Even though these famous actors,Hall of Famers,Performers will be sadly missed a great deal. no one truely knows how a wonderful Human being these wonderful people were.They will forever be rememberd for all their wonderful comitments to their Fans.I beleive sometimes the fans expect to much from any famouse actors,Singers, Comedians,Sports stars.I feel the presure gets to be to great so they cant handle it.Fans need to quit expecting to much from the stars of any areas and just let PatrickSwayze,MichaelJackson,CoreyHaim,HeithLedger,ElvisPrestly Rest in Peace.Just remember them for the comitted Super star they were.I will forever Love and miss them.

I very much remember Willie Davis. He was drafted as much for his remarkable speed as his baseball skills. I was very young at the time and remember seeing a documantary about this largely unknown player. It was called the Biography of a Rookie, and detailed how the Dodgers where going to mold this young track star into a skilled baseball player, making great use of that blazing speed.

Willie certainly had his ups and downs, and despite that remarkable speed and tips from Maury Wills, he was only an ordinary basestealer. Early on his batting averages were remarkable in their inconsistency, alternating between solid and abysmal. From 1961 through 1967, he consecutively hit .254, .285, .245, .294, .238, .284 and .257. Willie was always trying new techniques, and became known as the Man of a Thousand Stances, a parody of the movie bio of Lon Chaney, The Man of a Thousand Faces. Eventually he took to heart the frequently given advice to hit the ball on the ground and became in his later Dodger years a consistent .300 hitter.

It is particularly difficult to understand the violence of his post baseball years. As a player he had adopted some sort of Asian philosophy of calmness, and when tense situations arose, Willie was famous for saying, "Hey, it's not my life, it's not my wife, so why worry about it." And it was always a shock to hear that deep resonant voice coming from that toothpick skinny body.
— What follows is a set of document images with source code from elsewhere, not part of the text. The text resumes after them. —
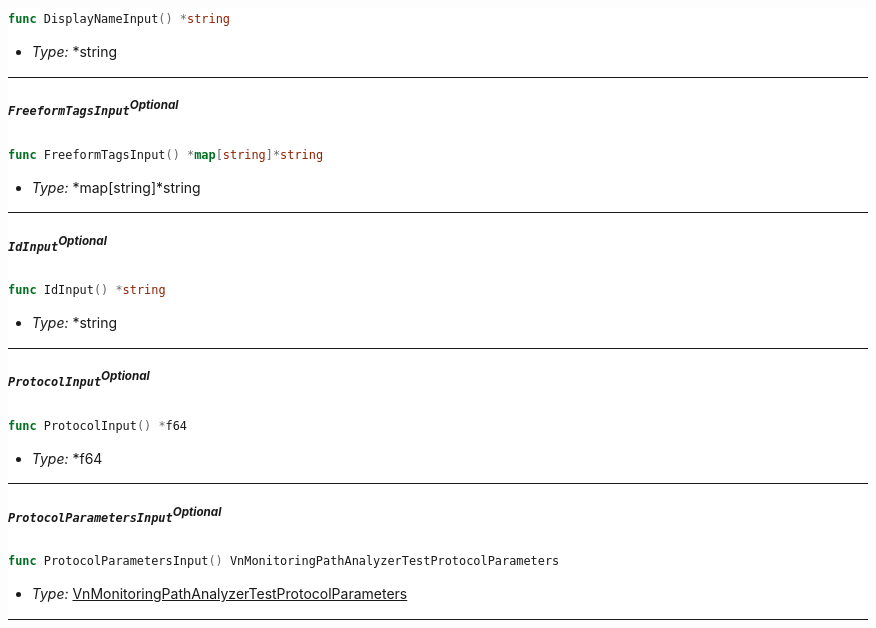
 ```go
func DisplayNameInput() *string
```

- *Type:* *string

---

##### `FreeformTagsInput`<sup>Optional</sup> <a name="FreeformTagsInput" id="rhizo-co-terraform-provider-oci.vnMonitoringPathAnalyzerTest.VnMonitoringPathAnalyzerTest.property.freeformTagsInput"></a>

```go
func FreeformTagsInput() *map[string]*string
```

- *Type:* *map[string]*string

---

##### `IdInput`<sup>Optional</sup> <a name="IdInput" id="rhizo-co-terraform-provider-oci.vnMonitoringPathAnalyzerTest.VnMonitoringPathAnalyzerTest.property.idInput"></a>

```go
func IdInput() *string
```

- *Type:* *string

---

##### `ProtocolInput`<sup>Optional</sup> <a name="ProtocolInput" id="rhizo-co-terraform-provider-oci.vnMonitoringPathAnalyzerTest.VnMonitoringPathAnalyzerTest.property.protocolInput"></a>

```go
func ProtocolInput() *f64
```

- *Type:* *f64

---

##### `ProtocolParametersInput`<sup>Optional</sup> <a name="ProtocolParametersInput" id="rhizo-co-terraform-provider-oci.vnMonitoringPathAnalyzerTest.VnMonitoringPathAnalyzerTest.property.protocolParametersInput"></a>

```go
func ProtocolParametersInput() VnMonitoringPathAnalyzerTestProtocolParameters
```

- *Type:* <a href="#rhizo-co-terraform-provider-oci.vnMonitoringPathAnalyzerTest.VnMonitoringPathAnalyzerTestProtocolParameters">VnMonitoringPathAnalyzerTestProtocolParameters</a>

---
And Willie led to the first moment I ever saw my name in print. Back some years ago when Larry Stewart was doing The Morning Briefing column he was discussing Dodger centerfield play over the years. I wrote him that when Gene Mauch was managing in Montreal he opined as to how the Dodgers had the best centerfielder in the league, and then added that actually they had the two best, but unfortunately one of them was playing shortstop. That reference was to Bill Russell, who had come up as a great defensive outfielder, but had been switched to shortstop, because he also carried a strong bat and shortstop was where an opening was. Larry liked that, printed it and gave me attribution. So I owe both men a debt.